Aim of the task: Which lines of the entries below include "logo"? List them all.

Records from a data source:
+++++

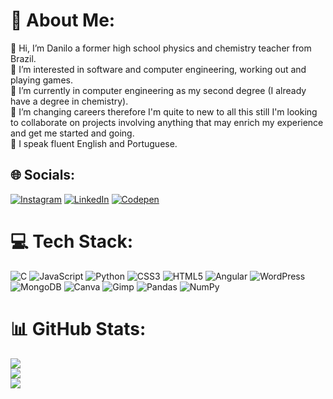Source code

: # 💫 About Me:
👋 Hi, I’m Danilo a former high school physics and chemistry teacher from Brazil.<br>👀 I’m interested in software and computer engineering, working out and playing games.<br>🌱 I’m currently in computer engineering as my second degree (I already have a degree in chemistry).<br>💞️ I’m changing careers therefore I'm quite to new to all this still I'm looking to collaborate on projects involving anything that may enrich my experience and get me started and going.<br>💫 I speak fluent English and Portuguese.


## 🌐 Socials:
[![Instagram](https://img.shields.io/badge/Instagram-%23E4405F.svg?logo=Instagram&logoColor=white)](https://instagram.com/paivadan) [![LinkedIn](https://img.shields.io/badge/LinkedIn-%230077B5.svg?logo=linkedin&logoColor=white)](https://linkedin.com/in/paivadan) [![Codepen](https://img.shields.io/badge/Codepen-000000?style=for-the-badge&logo=codepen&logoColor=white)](https://codepen.io/danpaiva) 

# 💻 Tech Stack:
![C](https://img.shields.io/badge/c-%2300599C.svg?style=for-the-badge&logo=c&logoColor=white) ![JavaScript](https://img.shields.io/badge/javascript-%23323330.svg?style=for-the-badge&logo=javascript&logoColor=%23F7DF1E) ![Python](https://img.shields.io/badge/python-3670A0?style=for-the-badge&logo=python&logoColor=ffdd54) ![CSS3](https://img.shields.io/badge/css3-%231572B6.svg?style=for-the-badge&logo=css3&logoColor=white) ![HTML5](https://img.shields.io/badge/html5-%23E34F26.svg?style=for-the-badge&logo=html5&logoColor=white) ![Angular](https://img.shields.io/badge/angular-%23DD0031.svg?style=for-the-badge&logo=angular&logoColor=white) ![WordPress](https://img.shields.io/badge/WordPress-%23117AC9.svg?style=for-the-badge&logo=WordPress&logoColor=white) ![MongoDB](https://img.shields.io/badge/MongoDB-%234ea94b.svg?style=for-the-badge&logo=mongodb&logoColor=white) ![Canva](https://img.shields.io/badge/Canva-%2300C4CC.svg?style=for-the-badge&logo=Canva&logoColor=white) ![Gimp](https://img.shields.io/badge/Gimp-657D8B?style=for-the-badge&logo=gimp&logoColor=FFFFFF) ![Pandas](https://img.shields.io/badge/pandas-%23150458.svg?style=for-the-badge&logo=pandas&logoColor=white) ![NumPy](https://img.shields.io/badge/numpy-%23013243.svg?style=for-the-badge&logo=numpy&logoColor=white)
# 📊 GitHub Stats:
![](https://github-readme-stats.vercel.app/api?username=dan-paiva&theme=dark&hide_border=true&include_all_commits=true&count_private=false)<br/>
![](https://github-readme-streak-stats.herokuapp.com/?user=dan-paiva&theme=dark&hide_border=true)<br/>
![](https://github-readme-stats.vercel.app/api/top-langs/?username=dan-paiva&theme=dark&hide_border=true&include_all_commits=true&count_private=false&layout=compact)

<!-- Proudly created with GPRM ( https://gprm.itsvg.in ) -->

+++++

Response box:
[![Instagram](https://img.shields.io/badge/Instagram-%23E4405F.svg?logo=Instagram&logoColor=white)](https://instagram.com/paivadan) [![LinkedIn](https://img.shields.io/badge/LinkedIn-%230077B5.svg?logo=linkedin&logoColor=white)](https://linkedin.com/in/paivadan) [![Codepen](https://img.shields.io/badge/Codepen-000000?style=for-the-badge&logo=codepen&logoColor=white)](https://codepen.io/danpaiva) 
![C](https://img.shields.io/badge/c-%2300599C.svg?style=for-the-badge&logo=c&logoColor=white) ![JavaScript](https://img.shields.io/badge/javascript-%23323330.svg?style=for-the-badge&logo=javascript&logoColor=%23F7DF1E) ![Python](https://img.shields.io/badge/python-3670A0?style=for-the-badge&logo=python&logoColor=ffdd54) ![CSS3](https://img.shields.io/badge/css3-%231572B6.svg?style=for-the-badge&logo=css3&logoColor=white) ![HTML5](https://img.shields.io/badge/html5-%23E34F26.svg?style=for-the-badge&logo=html5&logoColor=white) ![Angular](https://img.shields.io/badge/angular-%23DD0031.svg?style=for-the-badge&logo=angular&logoColor=white) ![WordPress](https://img.shields.io/badge/WordPress-%23117AC9.svg?style=for-the-badge&logo=WordPress&logoColor=white) ![MongoDB](https://img.shields.io/badge/MongoDB-%234ea94b.svg?style=for-the-badge&logo=mongodb&logoColor=white) ![Canva](https://img.shields.io/badge/Canva-%2300C4CC.svg?style=for-the-badge&logo=Canva&logoColor=white) ![Gimp](https://img.shields.io/badge/Gimp-657D8B?style=for-the-badge&logo=gimp&logoColor=FFFFFF) ![Pandas](https://img.shields.io/badge/pandas-%23150458.svg?style=for-the-badge&logo=pandas&logoColor=white) ![NumPy](https://img.shields.io/badge/numpy-%23013243.svg?style=for-the-badge&logo=numpy&logoColor=white)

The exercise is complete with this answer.